Educazione Nuova e Scuola Attiva in Europa all'alba del Novecento. Modelli, temi, figure - Catania, 25, 26, 27 marzo 2010

Un’ analisi genealogica e archeologica della Scuola Attiva [Abstract]

Prof. F. Cambi - Università di Firenze


Dopo la reazione cognitivista, dopo il postcognitivismo, dopo lo sviluppo di analisi più ricche e complesse sull’istituzione scuola (identità, ruolo,etc.) è oggi opportuno rileggere anche il più ampio movimento che ha attraversato la scuola nel corso del Novecento: l’attivismo.
Liquidato, negli anni Sessanta, troppo in fretta e proprio per questo da ripensare.
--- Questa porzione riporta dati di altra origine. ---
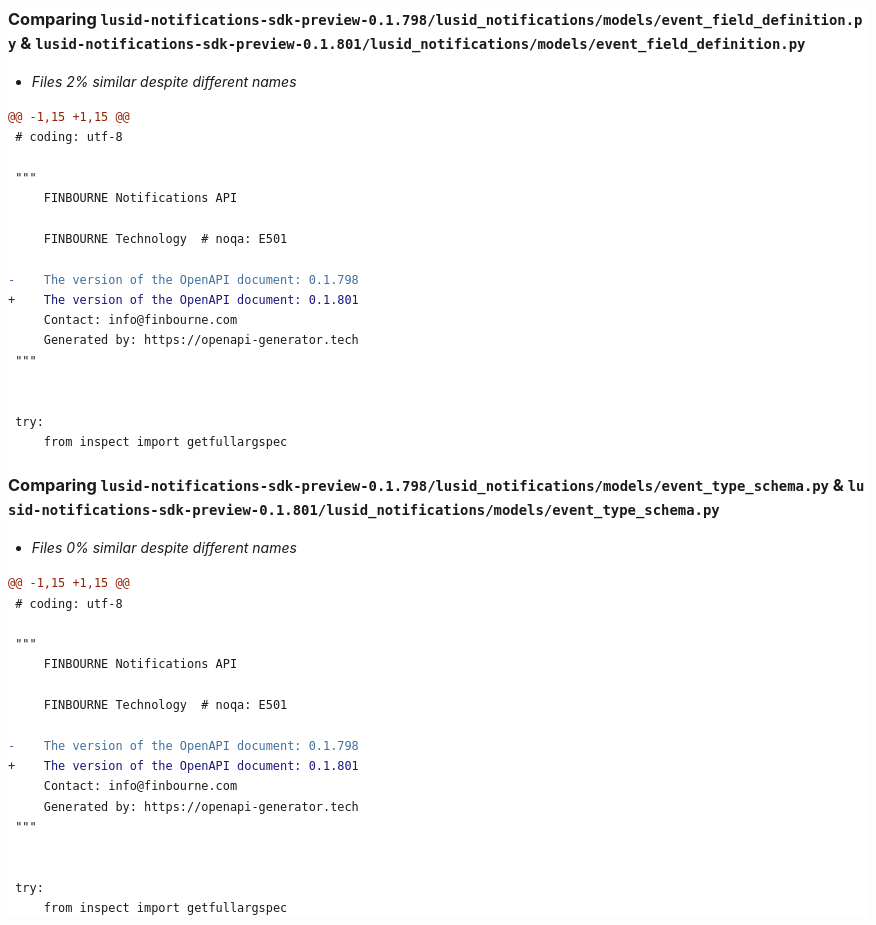 ### Comparing `lusid-notifications-sdk-preview-0.1.798/lusid_notifications/models/event_field_definition.py` & `lusid-notifications-sdk-preview-0.1.801/lusid_notifications/models/event_field_definition.py`

 * *Files 2% similar despite different names*

```diff
@@ -1,15 +1,15 @@
 # coding: utf-8
 
 """
     FINBOURNE Notifications API
 
     FINBOURNE Technology  # noqa: E501
 
-    The version of the OpenAPI document: 0.1.798
+    The version of the OpenAPI document: 0.1.801
     Contact: info@finbourne.com
     Generated by: https://openapi-generator.tech
 """
 
 
 try:
     from inspect import getfullargspec
```

### Comparing `lusid-notifications-sdk-preview-0.1.798/lusid_notifications/models/event_type_schema.py` & `lusid-notifications-sdk-preview-0.1.801/lusid_notifications/models/event_type_schema.py`

 * *Files 0% similar despite different names*

```diff
@@ -1,15 +1,15 @@
 # coding: utf-8
 
 """
     FINBOURNE Notifications API
 
     FINBOURNE Technology  # noqa: E501
 
-    The version of the OpenAPI document: 0.1.798
+    The version of the OpenAPI document: 0.1.801
     Contact: info@finbourne.com
     Generated by: https://openapi-generator.tech
 """
 
 
 try:
     from inspect import getfullargspec
```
Per coglierlo nelle sue tipologie, complessità, polivalenze. E fissarne anche una sua attualità ( e basterebbe pensare a Dewey). Per rileggerlo è opportuno assumere un’ottica genealogico-archeologica che fissi le strutture generative e portanti di quel Movimento pur riconoscendone – al tempo stesso – le varietà e le differenze: preziose e illuminanti.
Nell’ottica genealogica comprendiamo la necessaria rottura rispetto alla scuola del passato, l’emergere di una nuova idea di infanzia, adolescenza, etc. (a contatto con le scienze umane), la delega che le società democratiche danno alla scuola, etc. Da qui emerge la forza del Movimento. Poi l’ottica archeologica, per così dire: che fissa l’emergere del nuovo, il suo darsi forma nei vari ambiti dell’agire educativo e scolastico e nella stessa istituzione-scuola, per coglierne la dimensione “rivoluzionaria”: innovativa ma strutturata e necessaria.

Da qui poi è possibile/opportuno decantare le categorie e i modelli messi in gioco dal Movimento, per coglierne sinergie, alternative, potenzialità. Tutto ciò allo scopo di radiografare l’attivismo nella sua ricca identità storica e culturale e per tenerlo fermo come modello metodologico (e non solo) per affrontare i problemi scolastici in una società-del-cambiamento.